This week’s Haftorah reading is from chapter 2 in the Book of Joshua. It relates an event that seems identical to one that had taken place 39 years earlier. At that time Moshe, under pressure from the nation, sent out 12 spies to scout the land of Canaan which they were primed to enter. However, as this week’s Torah reading reveals, a tragic consequence resulted from that mission. The entire nation was punished with living in the desert until that generation of men died out. So why is Joshua seemingly making the same mistake by conducting another reconnaissance mission?
To answer we must pay careful attention to the words of the Haftorah. It says “Joshua sent out 2 spies secretly…” Joshua did not inform the rest of the nation, the High Priest, nor any close advisor or member of the Sanhedrin. He was well aware of the danger in making his plan public. He had been one of those original 12 spies sent out by Moshe. He and Caleb, the other remaining spy from this first mission, were the only survivors of men from that generation. (The women of that generation were also not punished with death in the desert but merited entering the land later with Joshua)
The 2 spies Joshua sent out, identified in the Talmud as Caleb and Pinchas, were instructed to “Go, observe the land and Jericho.” Where did they go? They went to the inn of a woman known as Rahab. Her inn was not the kind of motel you would bring your family. Rather, it was a “house of ill repute.” Why did they go there? What was Joshua concerned about knowing?
Although God promised the successful conquest to Joshua and told him, “Now, get up and cross the Jordan,” Hashem never said specifically when to crossover the river. Joshua had to think into the command very carefully. Joshua wanted the conquest to manifest the divine providence and at the same time instill in the people an attitude of trust in the word of God. To accomplish these two lessons, Joshua needed to know level of resistance the Children of Israel might encounter. If the inhabitants feared Israel, Joshua would know that reaction was the sign that God was ready to secure the people in the land of their forefathers. Their long journey and time of exile was over. Their return home would be successful and the people would recognize their special metaphysical relationship to God.

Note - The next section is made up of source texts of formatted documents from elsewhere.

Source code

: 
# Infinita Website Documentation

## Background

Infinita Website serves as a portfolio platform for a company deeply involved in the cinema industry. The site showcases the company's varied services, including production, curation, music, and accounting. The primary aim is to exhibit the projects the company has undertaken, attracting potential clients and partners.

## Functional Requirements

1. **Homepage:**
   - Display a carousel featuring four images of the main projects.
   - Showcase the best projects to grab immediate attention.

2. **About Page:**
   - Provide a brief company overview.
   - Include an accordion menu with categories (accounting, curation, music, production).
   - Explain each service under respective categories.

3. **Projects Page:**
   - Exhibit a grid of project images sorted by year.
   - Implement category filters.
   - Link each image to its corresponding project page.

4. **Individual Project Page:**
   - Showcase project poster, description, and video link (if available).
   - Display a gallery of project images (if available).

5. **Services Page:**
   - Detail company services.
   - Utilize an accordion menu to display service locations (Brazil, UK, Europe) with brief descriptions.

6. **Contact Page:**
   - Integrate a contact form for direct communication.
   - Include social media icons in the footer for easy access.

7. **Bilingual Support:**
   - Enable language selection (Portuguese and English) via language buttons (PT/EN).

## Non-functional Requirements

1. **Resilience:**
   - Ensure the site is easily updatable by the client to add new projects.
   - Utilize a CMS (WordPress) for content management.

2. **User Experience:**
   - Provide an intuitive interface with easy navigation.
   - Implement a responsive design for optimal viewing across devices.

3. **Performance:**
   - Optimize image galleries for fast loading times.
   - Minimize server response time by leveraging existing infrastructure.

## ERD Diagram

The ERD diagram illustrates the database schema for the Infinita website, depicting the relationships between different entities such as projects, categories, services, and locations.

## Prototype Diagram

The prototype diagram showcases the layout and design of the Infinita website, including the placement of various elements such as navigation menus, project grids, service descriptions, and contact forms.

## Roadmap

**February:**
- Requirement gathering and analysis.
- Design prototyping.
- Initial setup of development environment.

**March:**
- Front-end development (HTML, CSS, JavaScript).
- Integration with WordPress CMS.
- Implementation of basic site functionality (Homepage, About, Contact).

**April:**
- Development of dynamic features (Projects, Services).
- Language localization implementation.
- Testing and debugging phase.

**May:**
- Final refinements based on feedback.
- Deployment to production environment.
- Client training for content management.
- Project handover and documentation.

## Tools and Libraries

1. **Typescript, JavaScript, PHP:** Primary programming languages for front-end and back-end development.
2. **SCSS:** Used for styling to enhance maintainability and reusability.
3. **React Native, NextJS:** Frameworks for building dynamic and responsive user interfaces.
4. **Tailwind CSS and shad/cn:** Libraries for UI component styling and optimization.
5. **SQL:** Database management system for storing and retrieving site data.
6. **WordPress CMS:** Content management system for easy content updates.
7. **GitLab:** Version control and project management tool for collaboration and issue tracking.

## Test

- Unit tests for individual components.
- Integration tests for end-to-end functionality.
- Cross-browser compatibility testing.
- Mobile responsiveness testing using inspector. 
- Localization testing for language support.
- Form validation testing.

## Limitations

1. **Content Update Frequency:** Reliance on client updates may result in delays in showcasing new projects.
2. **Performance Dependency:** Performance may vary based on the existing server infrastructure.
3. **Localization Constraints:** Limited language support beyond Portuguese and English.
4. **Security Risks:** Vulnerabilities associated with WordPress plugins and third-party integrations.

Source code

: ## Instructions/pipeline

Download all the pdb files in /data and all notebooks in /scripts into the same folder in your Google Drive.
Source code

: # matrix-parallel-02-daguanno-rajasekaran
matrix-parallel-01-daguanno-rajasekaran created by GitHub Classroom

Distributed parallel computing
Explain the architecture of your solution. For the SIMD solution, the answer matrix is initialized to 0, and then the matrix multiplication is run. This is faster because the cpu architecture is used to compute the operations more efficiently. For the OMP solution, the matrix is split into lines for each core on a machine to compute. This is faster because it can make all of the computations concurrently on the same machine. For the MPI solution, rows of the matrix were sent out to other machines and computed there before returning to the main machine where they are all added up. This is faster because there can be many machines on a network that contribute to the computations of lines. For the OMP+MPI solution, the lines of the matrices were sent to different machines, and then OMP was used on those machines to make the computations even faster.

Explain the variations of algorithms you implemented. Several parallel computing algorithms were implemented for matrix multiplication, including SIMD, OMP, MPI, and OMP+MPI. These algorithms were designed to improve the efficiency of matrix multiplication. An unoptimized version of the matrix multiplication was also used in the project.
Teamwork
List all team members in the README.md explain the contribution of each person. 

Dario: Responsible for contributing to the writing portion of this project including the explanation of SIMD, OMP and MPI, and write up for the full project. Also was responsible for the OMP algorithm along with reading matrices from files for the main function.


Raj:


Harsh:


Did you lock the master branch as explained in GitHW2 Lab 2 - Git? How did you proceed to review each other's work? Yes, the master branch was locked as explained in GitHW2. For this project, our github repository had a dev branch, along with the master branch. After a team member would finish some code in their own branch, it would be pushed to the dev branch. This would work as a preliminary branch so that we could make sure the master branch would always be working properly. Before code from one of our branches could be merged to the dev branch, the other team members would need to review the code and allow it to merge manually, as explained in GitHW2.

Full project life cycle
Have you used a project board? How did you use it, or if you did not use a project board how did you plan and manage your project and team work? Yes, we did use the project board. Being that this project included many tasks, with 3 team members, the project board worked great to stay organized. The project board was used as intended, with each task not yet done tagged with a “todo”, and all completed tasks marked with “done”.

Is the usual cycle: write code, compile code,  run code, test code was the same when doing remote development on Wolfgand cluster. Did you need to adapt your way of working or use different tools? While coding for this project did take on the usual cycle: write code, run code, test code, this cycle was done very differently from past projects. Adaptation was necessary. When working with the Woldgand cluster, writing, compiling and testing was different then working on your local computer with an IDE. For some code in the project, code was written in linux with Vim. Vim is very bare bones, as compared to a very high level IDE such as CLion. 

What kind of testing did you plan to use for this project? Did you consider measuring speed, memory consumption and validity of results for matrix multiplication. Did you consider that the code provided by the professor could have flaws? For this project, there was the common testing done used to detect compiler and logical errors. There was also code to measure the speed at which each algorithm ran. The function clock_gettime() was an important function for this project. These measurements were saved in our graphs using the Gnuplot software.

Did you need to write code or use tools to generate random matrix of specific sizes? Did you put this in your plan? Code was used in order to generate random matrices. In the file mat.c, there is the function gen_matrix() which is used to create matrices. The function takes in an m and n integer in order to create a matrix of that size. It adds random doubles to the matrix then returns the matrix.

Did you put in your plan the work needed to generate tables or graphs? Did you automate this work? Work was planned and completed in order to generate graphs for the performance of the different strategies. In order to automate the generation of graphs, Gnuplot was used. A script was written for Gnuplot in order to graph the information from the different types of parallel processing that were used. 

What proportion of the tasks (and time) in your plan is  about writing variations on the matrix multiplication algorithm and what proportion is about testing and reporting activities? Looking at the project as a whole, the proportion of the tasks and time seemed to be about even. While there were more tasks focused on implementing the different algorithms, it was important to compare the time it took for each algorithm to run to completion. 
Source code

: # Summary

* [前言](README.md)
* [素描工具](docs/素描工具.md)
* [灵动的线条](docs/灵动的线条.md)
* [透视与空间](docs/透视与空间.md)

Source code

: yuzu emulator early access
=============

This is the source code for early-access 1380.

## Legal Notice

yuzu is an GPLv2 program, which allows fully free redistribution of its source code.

Rahab’s inn was chosen as the place to learn about the men of Jericho. The Talmud relates that the 2 spies learned from Rahab that she did not have business for the past 40 years. Since the men of Jericho heard how the Children of Israel got out of Egypt, about the splitting of the sea for them, the food that fell from heaven to sustained them for 40 years in the wilderness, how they defeated the powerful kings Sichon and Og, and the failure of Balaam to halt the march of the Children of Israel, the hearts of the men of Jericho melted. They no longer even had a desire for her services. As a postscript to this story, the Talmud tells us Rahab converts to Judaism. Joshua eventually marries Rahab and their union produced many great Torah scholars over the ensuing years.
So Joshua was not repeating the mistake of the previous generation. He was not spying the land to see how good it was or how strong the fortifications were. No one but he knew what the information was to be used for. There was no reporting back to the generals or a debriefing by the elders. No! Joshua was using his wisdom and deep insight to bring about the will of God. The fulfillment of God’s will, the creation of the Children of Israel living in the Land of Israel, is the underlying theme of the entire Chumash. It fell to Joshua to bring God’s will to fruition. But Joshua understood that this expression of God’s purposefulness had to be inculcated into the very fabric of the nation. This idea would best be demonstrated and internalized in a conquest by the Children of Israel without recourse to military force.